Collected data
--- START ---

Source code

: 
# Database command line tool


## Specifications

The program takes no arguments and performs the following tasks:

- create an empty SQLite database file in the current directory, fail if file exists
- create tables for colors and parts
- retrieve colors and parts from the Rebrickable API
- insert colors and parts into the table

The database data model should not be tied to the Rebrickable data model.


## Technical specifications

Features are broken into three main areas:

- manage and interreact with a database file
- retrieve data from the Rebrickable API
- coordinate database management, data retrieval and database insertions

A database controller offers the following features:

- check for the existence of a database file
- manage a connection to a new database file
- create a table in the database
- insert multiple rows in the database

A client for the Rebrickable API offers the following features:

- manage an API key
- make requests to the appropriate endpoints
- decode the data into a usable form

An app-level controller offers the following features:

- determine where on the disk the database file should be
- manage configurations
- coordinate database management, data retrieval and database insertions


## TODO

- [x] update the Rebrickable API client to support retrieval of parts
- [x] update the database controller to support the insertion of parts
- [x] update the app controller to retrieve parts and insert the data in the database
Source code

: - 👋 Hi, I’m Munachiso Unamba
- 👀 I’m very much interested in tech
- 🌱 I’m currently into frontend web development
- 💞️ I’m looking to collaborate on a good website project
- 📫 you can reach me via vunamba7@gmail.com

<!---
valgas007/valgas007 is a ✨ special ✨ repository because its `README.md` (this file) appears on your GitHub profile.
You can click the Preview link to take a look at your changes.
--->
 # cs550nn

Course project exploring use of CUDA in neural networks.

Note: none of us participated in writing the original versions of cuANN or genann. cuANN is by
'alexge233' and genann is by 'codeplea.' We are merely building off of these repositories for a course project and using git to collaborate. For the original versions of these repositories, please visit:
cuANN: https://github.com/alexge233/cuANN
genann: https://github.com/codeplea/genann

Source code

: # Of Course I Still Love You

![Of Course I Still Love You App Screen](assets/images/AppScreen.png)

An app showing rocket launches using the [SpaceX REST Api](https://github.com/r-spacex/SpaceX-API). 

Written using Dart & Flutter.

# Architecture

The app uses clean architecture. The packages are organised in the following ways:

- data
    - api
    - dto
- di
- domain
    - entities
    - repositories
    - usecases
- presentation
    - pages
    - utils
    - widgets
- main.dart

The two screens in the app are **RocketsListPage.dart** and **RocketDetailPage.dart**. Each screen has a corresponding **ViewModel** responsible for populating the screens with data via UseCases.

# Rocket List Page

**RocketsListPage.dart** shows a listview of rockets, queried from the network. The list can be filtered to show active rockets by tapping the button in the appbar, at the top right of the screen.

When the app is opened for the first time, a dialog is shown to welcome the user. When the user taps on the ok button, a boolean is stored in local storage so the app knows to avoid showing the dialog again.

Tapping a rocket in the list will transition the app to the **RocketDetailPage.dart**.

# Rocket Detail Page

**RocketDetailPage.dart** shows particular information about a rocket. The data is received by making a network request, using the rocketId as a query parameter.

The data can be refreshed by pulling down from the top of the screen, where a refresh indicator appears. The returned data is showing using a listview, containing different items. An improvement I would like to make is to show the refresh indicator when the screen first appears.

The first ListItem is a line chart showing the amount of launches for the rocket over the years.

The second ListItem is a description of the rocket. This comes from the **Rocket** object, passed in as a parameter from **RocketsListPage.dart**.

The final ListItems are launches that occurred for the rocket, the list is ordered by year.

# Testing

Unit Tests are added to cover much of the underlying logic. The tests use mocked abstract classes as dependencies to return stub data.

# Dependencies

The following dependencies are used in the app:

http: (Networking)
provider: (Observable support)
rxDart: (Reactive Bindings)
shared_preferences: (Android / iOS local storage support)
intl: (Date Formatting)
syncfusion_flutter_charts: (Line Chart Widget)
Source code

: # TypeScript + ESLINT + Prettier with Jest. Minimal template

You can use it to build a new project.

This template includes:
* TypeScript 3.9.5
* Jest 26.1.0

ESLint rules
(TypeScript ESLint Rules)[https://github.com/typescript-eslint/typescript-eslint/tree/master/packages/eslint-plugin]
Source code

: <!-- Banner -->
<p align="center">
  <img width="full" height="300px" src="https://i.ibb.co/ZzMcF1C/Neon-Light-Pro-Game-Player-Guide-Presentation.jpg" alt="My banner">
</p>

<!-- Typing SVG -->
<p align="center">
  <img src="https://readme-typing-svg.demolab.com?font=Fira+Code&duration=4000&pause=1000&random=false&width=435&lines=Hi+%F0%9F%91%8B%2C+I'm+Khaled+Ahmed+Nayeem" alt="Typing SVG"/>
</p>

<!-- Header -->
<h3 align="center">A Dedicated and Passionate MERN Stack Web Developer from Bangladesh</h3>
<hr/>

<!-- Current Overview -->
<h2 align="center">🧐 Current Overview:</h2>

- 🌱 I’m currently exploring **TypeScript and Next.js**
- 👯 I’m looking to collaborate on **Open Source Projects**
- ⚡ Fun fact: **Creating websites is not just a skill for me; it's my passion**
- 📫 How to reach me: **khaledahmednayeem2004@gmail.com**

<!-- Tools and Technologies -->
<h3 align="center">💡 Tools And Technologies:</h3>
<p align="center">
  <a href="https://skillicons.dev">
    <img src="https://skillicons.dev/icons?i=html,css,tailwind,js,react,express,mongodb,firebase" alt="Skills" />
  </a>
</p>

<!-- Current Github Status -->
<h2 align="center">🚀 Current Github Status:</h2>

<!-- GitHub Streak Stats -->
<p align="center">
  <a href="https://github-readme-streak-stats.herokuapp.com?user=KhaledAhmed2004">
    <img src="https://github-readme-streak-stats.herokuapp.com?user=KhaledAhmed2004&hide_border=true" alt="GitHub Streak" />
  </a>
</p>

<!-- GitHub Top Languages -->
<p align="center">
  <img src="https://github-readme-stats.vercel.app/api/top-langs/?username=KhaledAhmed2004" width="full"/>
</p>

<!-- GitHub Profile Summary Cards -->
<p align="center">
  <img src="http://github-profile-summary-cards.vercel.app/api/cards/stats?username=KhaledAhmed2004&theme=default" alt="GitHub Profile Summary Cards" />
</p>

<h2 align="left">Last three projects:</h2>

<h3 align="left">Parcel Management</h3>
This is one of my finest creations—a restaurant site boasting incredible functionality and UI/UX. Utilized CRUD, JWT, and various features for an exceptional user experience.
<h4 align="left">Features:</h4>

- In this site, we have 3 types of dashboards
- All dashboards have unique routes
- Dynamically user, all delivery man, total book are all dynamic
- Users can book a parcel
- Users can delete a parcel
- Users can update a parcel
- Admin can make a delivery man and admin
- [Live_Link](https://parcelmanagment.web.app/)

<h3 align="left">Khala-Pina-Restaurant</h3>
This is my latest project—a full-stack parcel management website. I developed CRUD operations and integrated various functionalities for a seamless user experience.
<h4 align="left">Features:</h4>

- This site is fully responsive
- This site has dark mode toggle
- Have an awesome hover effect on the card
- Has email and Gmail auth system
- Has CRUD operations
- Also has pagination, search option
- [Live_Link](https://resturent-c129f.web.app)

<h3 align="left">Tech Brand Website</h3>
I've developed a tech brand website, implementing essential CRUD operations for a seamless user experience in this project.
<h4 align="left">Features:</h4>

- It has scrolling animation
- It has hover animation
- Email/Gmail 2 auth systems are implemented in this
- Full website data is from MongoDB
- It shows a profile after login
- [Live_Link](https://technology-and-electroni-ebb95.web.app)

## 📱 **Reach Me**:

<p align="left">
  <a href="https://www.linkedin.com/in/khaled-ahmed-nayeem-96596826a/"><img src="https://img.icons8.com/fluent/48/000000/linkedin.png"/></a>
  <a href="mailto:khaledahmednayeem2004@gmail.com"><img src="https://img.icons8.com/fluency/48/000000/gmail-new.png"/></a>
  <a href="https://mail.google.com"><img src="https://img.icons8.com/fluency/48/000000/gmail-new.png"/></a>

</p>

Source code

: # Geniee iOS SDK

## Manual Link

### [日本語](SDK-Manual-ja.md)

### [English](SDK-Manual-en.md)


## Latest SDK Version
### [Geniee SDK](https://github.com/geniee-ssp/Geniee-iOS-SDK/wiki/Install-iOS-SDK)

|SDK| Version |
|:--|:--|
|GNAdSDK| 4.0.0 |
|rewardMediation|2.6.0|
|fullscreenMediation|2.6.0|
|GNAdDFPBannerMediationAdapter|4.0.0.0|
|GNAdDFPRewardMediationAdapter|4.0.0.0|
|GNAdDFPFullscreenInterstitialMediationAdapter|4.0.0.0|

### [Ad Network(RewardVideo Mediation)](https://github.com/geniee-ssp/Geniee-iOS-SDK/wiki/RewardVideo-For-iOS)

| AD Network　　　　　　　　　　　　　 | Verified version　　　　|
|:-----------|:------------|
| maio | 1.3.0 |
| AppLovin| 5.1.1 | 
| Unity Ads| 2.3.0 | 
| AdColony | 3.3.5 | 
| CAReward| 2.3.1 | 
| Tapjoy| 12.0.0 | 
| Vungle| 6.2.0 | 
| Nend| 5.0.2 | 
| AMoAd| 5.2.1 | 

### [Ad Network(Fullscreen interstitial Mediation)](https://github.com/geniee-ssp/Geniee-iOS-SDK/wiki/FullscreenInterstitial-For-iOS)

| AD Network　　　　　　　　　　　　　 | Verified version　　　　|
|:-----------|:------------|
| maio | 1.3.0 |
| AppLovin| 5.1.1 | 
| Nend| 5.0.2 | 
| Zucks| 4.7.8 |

--- END ---

* Work item:
Your task is to restate, word for word, the lines from the beginning of the records to the line with "- insert colors and parts into the table", inclusive.

* Reply:
Source code

: 
# Database command line tool


## Specifications

The program takes no arguments and performs the following tasks:

- create an empty SQLite database file in the current directory, fail if file exists
- create tables for colors and parts
- retrieve colors and parts from the Rebrickable API
- insert colors and parts into the table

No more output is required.